ОБЩЕСТВЕННАЯ СТОРОНА ДЕЛА

 

История эта вызывает чувство глубокой горечи. Но суть дела вовсе не в том, что коллекцию не конфисковали вовремя, и не в том, что владельцев не привлекли к судеб­ной ответственности. Это дело сложнее. Оно выходит из юридической сферы и касается понятий моральных.

Право личной собственности в нашей стране распро­страняется на предметы домашнего хозяйства и обихода, личного потребления и удобства — на то, что служит удов­летворению наших материальных и культурных потребно­стей. Это право незыблемо. Его охраняет закон — десятая статья Конституции.

Вы решили украсить свою комнату — повесили полот­на Сергея Герасимова и Сарьяна, этюды Кукрыниксов, ри­сунки Верейского и Горяева. Вот и коллекция! Кто мо­жет изъять ее у вас, полноправного члена советского об­щества? А завтра вы, может быть, решите собирать на свои сбережения патефонные пластинки, почтовые марки, фар­форовую посуду, редкие книги?! Собирание коллекций — общественно полезное дело: коллекционируя, вы изучаете вещи, сохраняете их от забвения, от распыления. Любая коллекция, собранная на ваши личные сбережения,— ваша личная собственность.
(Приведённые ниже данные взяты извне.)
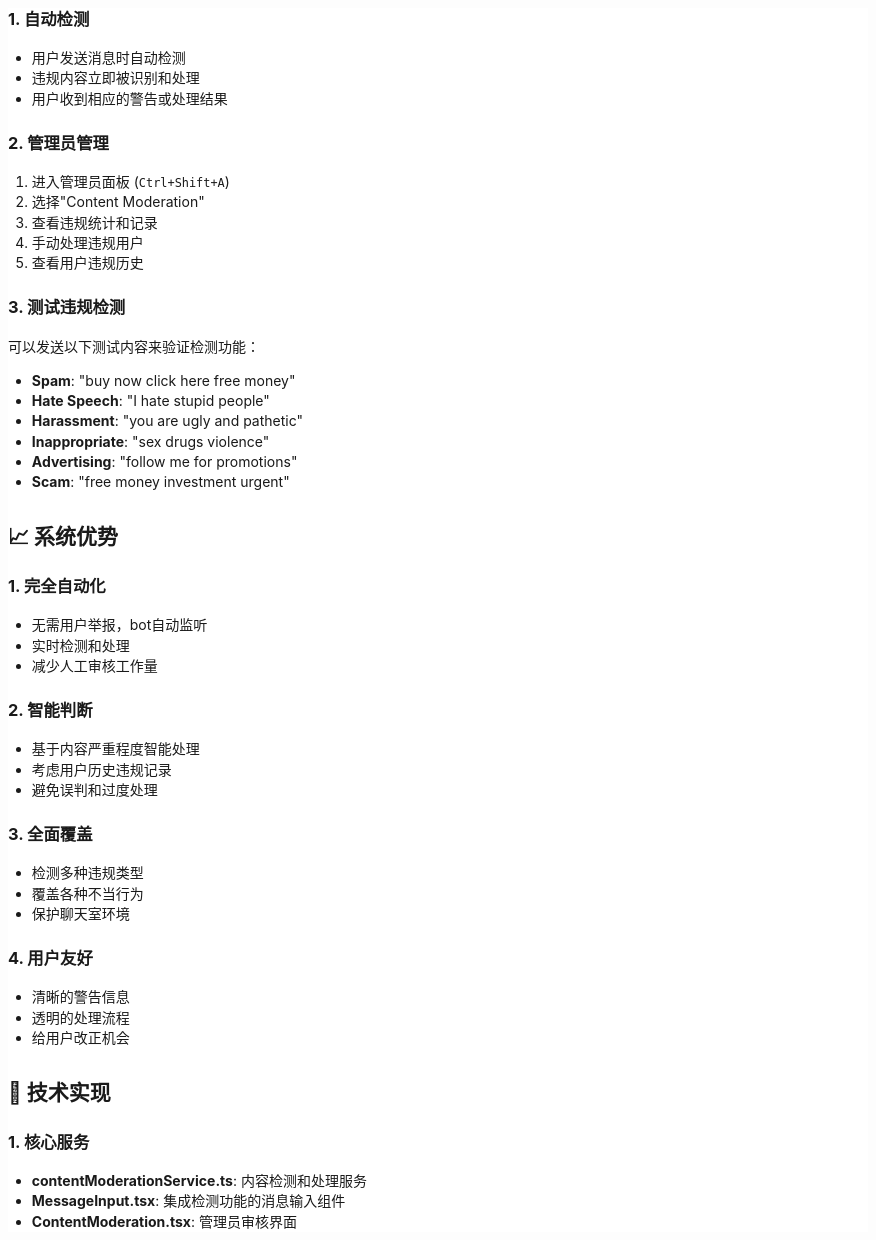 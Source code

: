### **1. 自动检测**
- 用户发送消息时自动检测
- 违规内容立即被识别和处理
- 用户收到相应的警告或处理结果

### **2. 管理员管理**
1. 进入管理员面板 (`Ctrl+Shift+A`)
2. 选择"Content Moderation"
3. 查看违规统计和记录
4. 手动处理违规用户
5. 查看用户违规历史

### **3. 测试违规检测**
可以发送以下测试内容来验证检测功能：
- **Spam**: "buy now click here free money"
- **Hate Speech**: "I hate stupid people"
- **Harassment**: "you are ugly and pathetic"
- **Inappropriate**: "sex drugs violence"
- **Advertising**: "follow me for promotions"
- **Scam**: "free money investment urgent"

## 📈 系统优势

### **1. 完全自动化**
- 无需用户举报，bot自动监听
- 实时检测和处理
- 减少人工审核工作量

### **2. 智能判断**
- 基于内容严重程度智能处理
- 考虑用户历史违规记录
- 避免误判和过度处理

### **3. 全面覆盖**
- 检测多种违规类型
- 覆盖各种不当行为
- 保护聊天室环境

### **4. 用户友好**
- 清晰的警告信息
- 透明的处理流程
- 给用户改正机会

## 🔧 技术实现

### **1. 核心服务**
- **contentModerationService.ts**: 内容检测和处理服务
- **MessageInput.tsx**: 集成检测功能的消息输入组件
- **ContentModeration.tsx**: 管理员审核界面
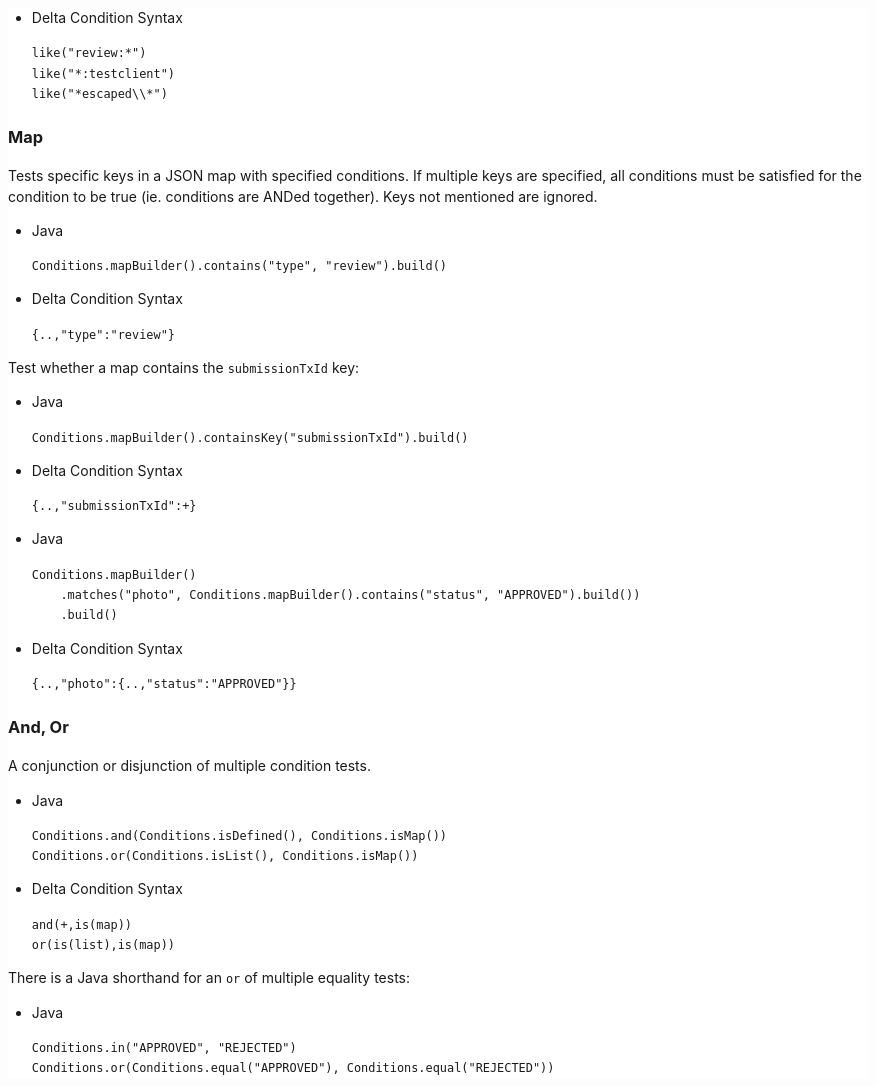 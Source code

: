 *   Delta Condition Syntax

        like("review:*")
        like("*:testclient")
        like("*escaped\\*")

### Map

Tests specific keys in a JSON map with specified conditions.  If multiple keys are specified, all conditions must be
satisfied for the condition to be true (ie. conditions are ANDed together).  Keys not mentioned are ignored.

*   Java

        Conditions.mapBuilder().contains("type", "review").build()

*   Delta Condition Syntax

        {..,"type":"review"}

Test whether a map contains the `submissionTxId` key:

*   Java

        Conditions.mapBuilder().containsKey("submissionTxId").build()

*   Delta Condition Syntax

        {..,"submissionTxId":+}

*   Java

        Conditions.mapBuilder()
            .matches("photo", Conditions.mapBuilder().contains("status", "APPROVED").build())
            .build()

*   Delta Condition Syntax

        {..,"photo":{..,"status":"APPROVED"}}

### And, Or

A conjunction or disjunction of multiple condition tests.

*   Java

        Conditions.and(Conditions.isDefined(), Conditions.isMap())
        Conditions.or(Conditions.isList(), Conditions.isMap())

*   Delta Condition Syntax

        and(+,is(map))
        or(is(list),is(map))


There is a Java shorthand for an `or` of multiple equality tests:

*   Java

        Conditions.in("APPROVED", "REJECTED")
        Conditions.or(Conditions.equal("APPROVED"), Conditions.equal("REJECTED"))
Закон советский охраняет и право наследования. Рано или поздно ваша библиотека, картины, пластинки, фарфор, если только вы не завещали передать их в государственное хранилище, станут собственностью ваших наследников.

И они распорядятся ею по своему усмотрению. И, возмож­но, так же не сумеют ее сохранить, как не смогли полно­стью сохранить свою коллекцию Бурцевы.

Спрашивают: почему коллекцию, представлявшую цен­ность общественную, не реквизировали после Октябрьской революции?

Для этого не было оснований: закона об изъятии част­ных коллекций не существует.

Что же касается предложения привлечь владельцев к ответственности за то, что они не сумели полностью убе­речь эти документы, картины и книги, то можно ли воз­будить дело против гражданина, повинного в утрате при­надлежащего ему личного имущества?

И, тем не менее, все понимают: бросить на чердаке по­душки или посуду — дело одно; оставить без охраны уни­кальные ценности — дело другое. Нельзя привлечь к юри­дической ответственности за то, что человек уничтожил принадлежавшую ему книгу или картину. Но, узнав об этом, мы вправе считать, что личное право он ставит выше общественных интересов, и справедливо осудим такого.

Владеть ценнейшей коллекцией — быть в ответе перед историей. Потомки не станут вникать в обстоятельства, при которых владельцам пришлось расстаться с частью коллекции. Уже не о них — обо всех нас будут говорить они с осуждением: «не могли сохранить», «растеряли», «где были те, кому по роду занятий надлежало проявлять заботу об исторических документах,— люди культуры, ис­торики, музейные работники, архивисты?» Разве мы не го­ворим так о тех, что жили в прежние времена и не сохрани­ли для нас многих замечательных памятников искусства, литературы?

Да, говорим. Сокрушаемся. А чаще всего негодуем!

Советское государство гарантирует нам права, которые не гарантированы ни в одной стране по ту сторону границ мира социализма,— право на труд, на образование, на от­дых, на обеспечение по болезни и старости и многие дру­гие права; в том числе гарантировано наше право и на личную собственность.

На заботу государства о нас мы отвечаем заботой о го­сударственных интересах. И ставим их выше личных. Кол­лекция Бурцевых представляла ценность общественную. А это обязывало их проявлять в отношении ее куда боль­шую меру заботы, чем о всякой другой своей собствен­ности.